* **Input**:
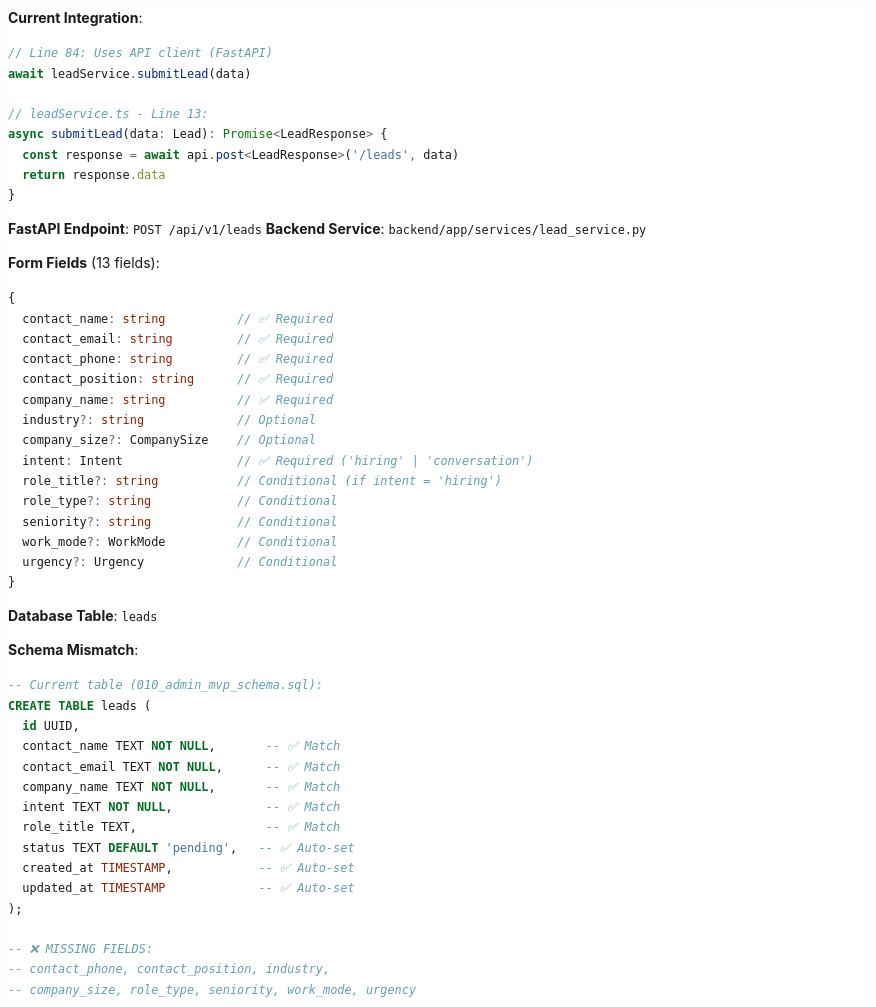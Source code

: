 **Current Integration**:
```typescript
// Line 84: Uses API client (FastAPI)
await leadService.submitLead(data)

// leadService.ts - Line 13:
async submitLead(data: Lead): Promise<LeadResponse> {
  const response = await api.post<LeadResponse>('/leads', data)
  return response.data
}
```

**FastAPI Endpoint**: `POST /api/v1/leads`
**Backend Service**: `backend/app/services/lead_service.py`

**Form Fields** (13 fields):
```typescript
{
  contact_name: string          // ✅ Required
  contact_email: string         // ✅ Required
  contact_phone: string         // ✅ Required
  contact_position: string      // ✅ Required
  company_name: string          // ✅ Required
  industry?: string             // Optional
  company_size?: CompanySize    // Optional
  intent: Intent                // ✅ Required ('hiring' | 'conversation')
  role_title?: string           // Conditional (if intent = 'hiring')
  role_type?: string            // Conditional
  seniority?: string            // Conditional
  work_mode?: WorkMode          // Conditional
  urgency?: Urgency             // Conditional
}
```

**Database Table**: `leads`

**Schema Mismatch**:
```sql
-- Current table (010_admin_mvp_schema.sql):
CREATE TABLE leads (
  id UUID,
  contact_name TEXT NOT NULL,       -- ✅ Match
  contact_email TEXT NOT NULL,      -- ✅ Match
  company_name TEXT NOT NULL,       -- ✅ Match
  intent TEXT NOT NULL,             -- ✅ Match
  role_title TEXT,                  -- ✅ Match
  status TEXT DEFAULT 'pending',   -- ✅ Auto-set
  created_at TIMESTAMP,            -- ✅ Auto-set
  updated_at TIMESTAMP             -- ✅ Auto-set
);

-- ❌ MISSING FIELDS:
-- contact_phone, contact_position, industry,
-- company_size, role_type, seniority, work_mode, urgency
```
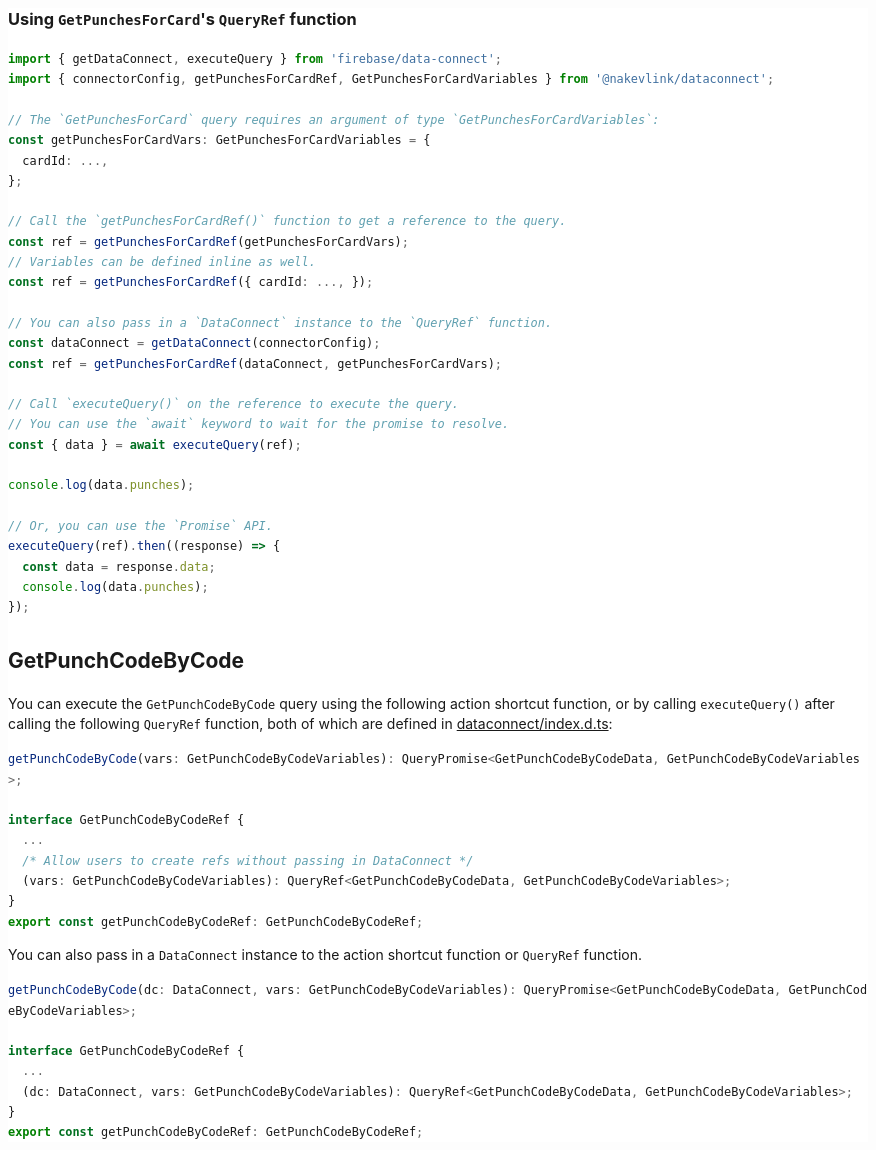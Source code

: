### Using `GetPunchesForCard`'s `QueryRef` function

```typescript
import { getDataConnect, executeQuery } from 'firebase/data-connect';
import { connectorConfig, getPunchesForCardRef, GetPunchesForCardVariables } from '@nakevlink/dataconnect';

// The `GetPunchesForCard` query requires an argument of type `GetPunchesForCardVariables`:
const getPunchesForCardVars: GetPunchesForCardVariables = {
  cardId: ..., 
};

// Call the `getPunchesForCardRef()` function to get a reference to the query.
const ref = getPunchesForCardRef(getPunchesForCardVars);
// Variables can be defined inline as well.
const ref = getPunchesForCardRef({ cardId: ..., });

// You can also pass in a `DataConnect` instance to the `QueryRef` function.
const dataConnect = getDataConnect(connectorConfig);
const ref = getPunchesForCardRef(dataConnect, getPunchesForCardVars);

// Call `executeQuery()` on the reference to execute the query.
// You can use the `await` keyword to wait for the promise to resolve.
const { data } = await executeQuery(ref);

console.log(data.punches);

// Or, you can use the `Promise` API.
executeQuery(ref).then((response) => {
  const data = response.data;
  console.log(data.punches);
});
```

## GetPunchCodeByCode
You can execute the `GetPunchCodeByCode` query using the following action shortcut function, or by calling `executeQuery()` after calling the following `QueryRef` function, both of which are defined in [dataconnect/index.d.ts](./index.d.ts):
```typescript
getPunchCodeByCode(vars: GetPunchCodeByCodeVariables): QueryPromise<GetPunchCodeByCodeData, GetPunchCodeByCodeVariables>;

interface GetPunchCodeByCodeRef {
  ...
  /* Allow users to create refs without passing in DataConnect */
  (vars: GetPunchCodeByCodeVariables): QueryRef<GetPunchCodeByCodeData, GetPunchCodeByCodeVariables>;
}
export const getPunchCodeByCodeRef: GetPunchCodeByCodeRef;
```
You can also pass in a `DataConnect` instance to the action shortcut function or `QueryRef` function.
```typescript
getPunchCodeByCode(dc: DataConnect, vars: GetPunchCodeByCodeVariables): QueryPromise<GetPunchCodeByCodeData, GetPunchCodeByCodeVariables>;

interface GetPunchCodeByCodeRef {
  ...
  (dc: DataConnect, vars: GetPunchCodeByCodeVariables): QueryRef<GetPunchCodeByCodeData, GetPunchCodeByCodeVariables>;
}
export const getPunchCodeByCodeRef: GetPunchCodeByCodeRef;
```
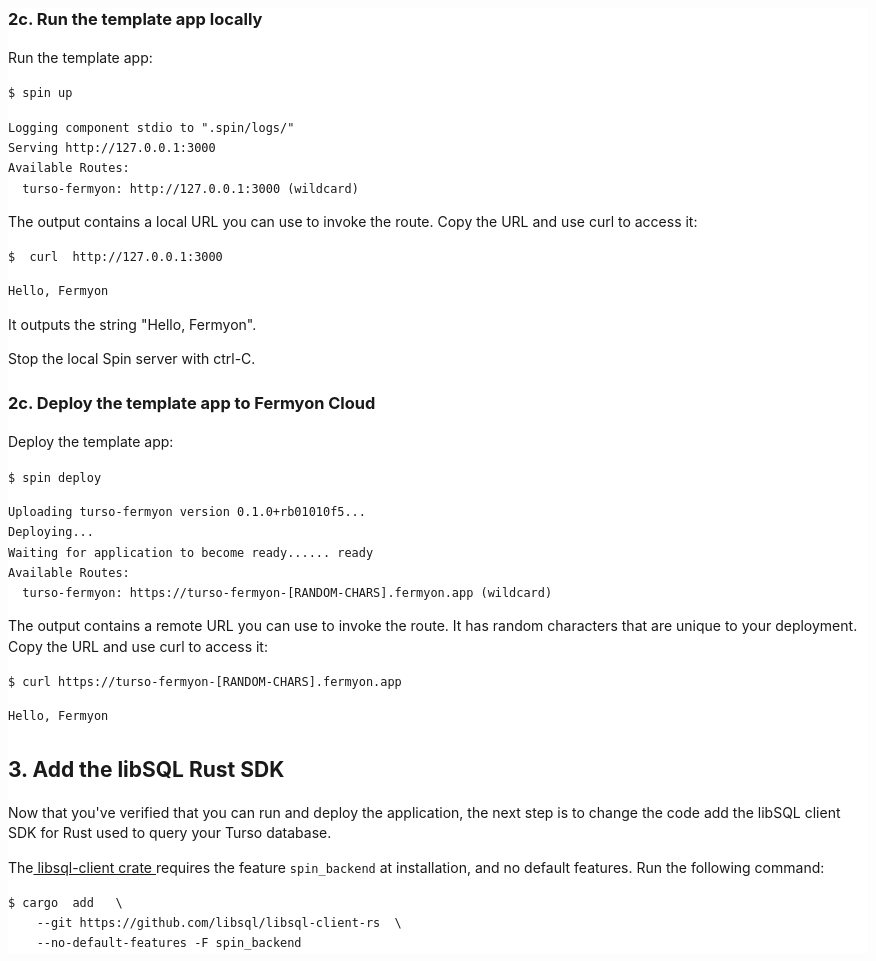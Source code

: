 ### 2c. Run the template app locally​

Run the template app:

`$ spin up`

```
Logging component stdio to ".spin/logs/"
Serving http://127.0.0.1:3000
Available Routes:
  turso-fermyon: http://127.0.0.1:3000 (wildcard)
```

The output contains a local URL you can use to invoke the route. Copy the URL
and use curl to access it:

`$  curl  http://127.0.0.1:3000`

`Hello, Fermyon`

It outputs the string "Hello, Fermyon".

Stop the local Spin server with ctrl-C.

### 2c. Deploy the template app to Fermyon Cloud​

Deploy the template app:

`$ spin deploy`

```
Uploading turso-fermyon version 0.1.0+rb01010f5...
Deploying...
Waiting for application to become ready...... ready
Available Routes:
  turso-fermyon: https://turso-fermyon-[RANDOM-CHARS].fermyon.app (wildcard)
```

The output contains a remote URL you can use to invoke the route. It has random
characters that are unique to your deployment. Copy the URL and use curl to
access it:

`$ curl https://turso-fermyon-[RANDOM-CHARS].fermyon.app`

`Hello, Fermyon`

## 3. Add the libSQL Rust SDK​

Now that you've verified that you can run and deploy the application, the next
step is to change the code add the libSQL client SDK for Rust used to query your
Turso database.

The[ libsql-client crate ](https://crates.io/crates/libsql-client)requires the feature `spin_backend` at installation,
and no default features. Run the following command:

```
$ cargo  add   \
    --git https://github.com/libsql/libsql-client-rs  \
    --no-default-features -F spin_backend
```
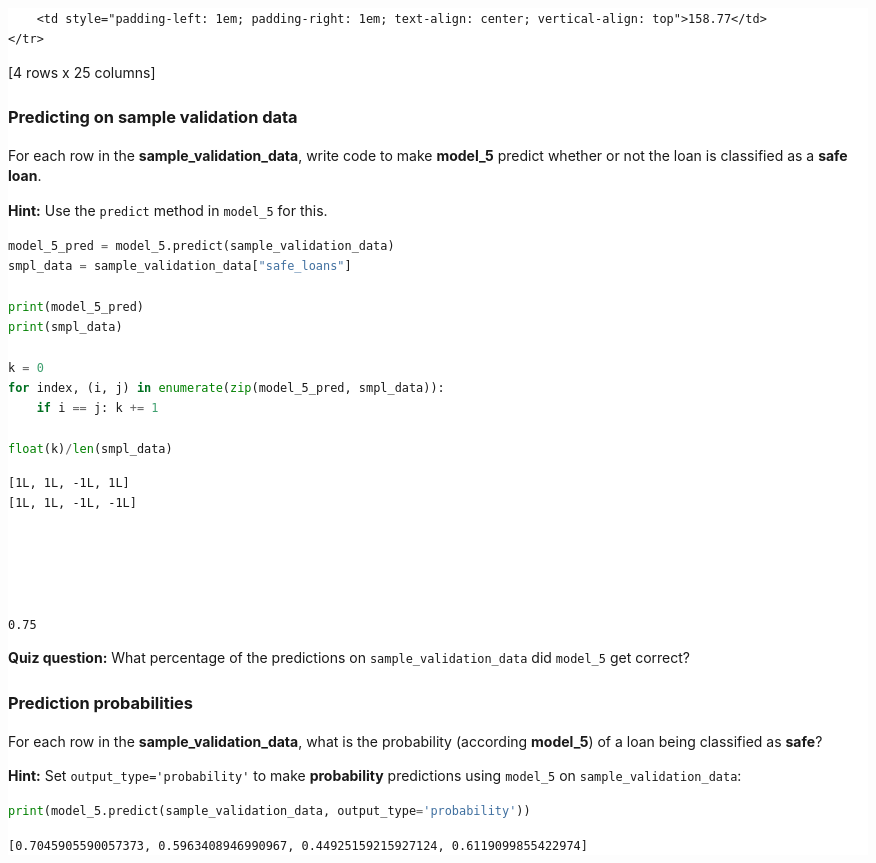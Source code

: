         <td style="padding-left: 1em; padding-right: 1em; text-align: center; vertical-align: top">158.77</td>
    </tr>
</table>
[4 rows x 25 columns]<br/>
</div>



### Predicting on sample validation data

For each row in the **sample_validation_data**, write code to make **model_5** predict whether or not the loan is classified as a **safe loan**.

**Hint:** Use the `predict` method in `model_5` for this.


```python
model_5_pred = model_5.predict(sample_validation_data)
smpl_data = sample_validation_data["safe_loans"]

print(model_5_pred)
print(smpl_data)

k = 0
for index, (i, j) in enumerate(zip(model_5_pred, smpl_data)):
    if i == j: k += 1
        
float(k)/len(smpl_data)
```

    [1L, 1L, -1L, 1L]
    [1L, 1L, -1L, -1L]
    




    0.75



**Quiz question:** What percentage of the predictions on `sample_validation_data` did `model_5` get correct?

### Prediction probabilities

For each row in the **sample_validation_data**, what is the probability (according **model_5**) of a loan being classified as **safe**? 

**Hint:** Set `output_type='probability'` to make **probability** predictions using `model_5` on `sample_validation_data`:


```python
print(model_5.predict(sample_validation_data, output_type='probability'))
```

    [0.7045905590057373, 0.5963408946990967, 0.44925159215927124, 0.6119099855422974]
    
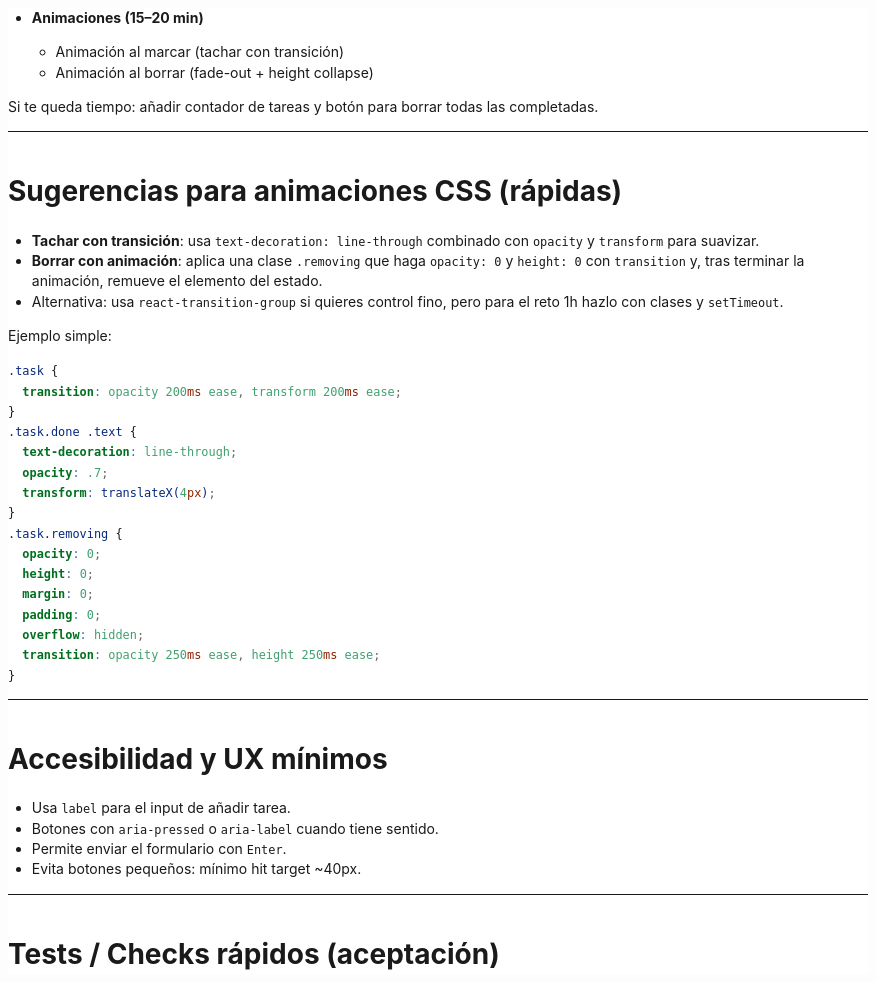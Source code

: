 * **Animaciones (15–20 min)**

  * Animación al marcar (tachar con transición)
  * Animación al borrar (fade-out + height collapse)

Si te queda tiempo: añadir contador de tareas y botón para borrar todas las completadas.

---

# Sugerencias para animaciones CSS (rápidas)

* **Tachar con transición**: usa `text-decoration: line-through` combinado con `opacity` y `transform` para suavizar.
* **Borrar con animación**: aplica una clase `.removing` que haga `opacity: 0` y `height: 0` con `transition` y, tras terminar la animación, remueve el elemento del estado.
* Alternativa: usa `react-transition-group` si quieres control fino, pero para el reto 1h hazlo con clases y `setTimeout`.

Ejemplo simple:

```css
.task {
  transition: opacity 200ms ease, transform 200ms ease;
}
.task.done .text {
  text-decoration: line-through;
  opacity: .7;
  transform: translateX(4px);
}
.task.removing {
  opacity: 0;
  height: 0;
  margin: 0;
  padding: 0;
  overflow: hidden;
  transition: opacity 250ms ease, height 250ms ease;
}
```

---

# Accesibilidad y UX mínimos

* Usa `label` para el input de añadir tarea.
* Botones con `aria-pressed` o `aria-label` cuando tiene sentido.
* Permite enviar el formulario con `Enter`.
* Evita botones pequeños: mínimo hit target \~40px.

---

# Tests / Checks rápidos (aceptación)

* **Try it**: Please return every line of the material above that includes "GetPunchesForCardVariables".

* **Solved exercise**:
import { connectorConfig, getPunchesForCardRef, GetPunchesForCardVariables } from '@nakevlink/dataconnect';
// The `GetPunchesForCard` query requires an argument of type `GetPunchesForCardVariables`:
const getPunchesForCardVars: GetPunchesForCardVariables = {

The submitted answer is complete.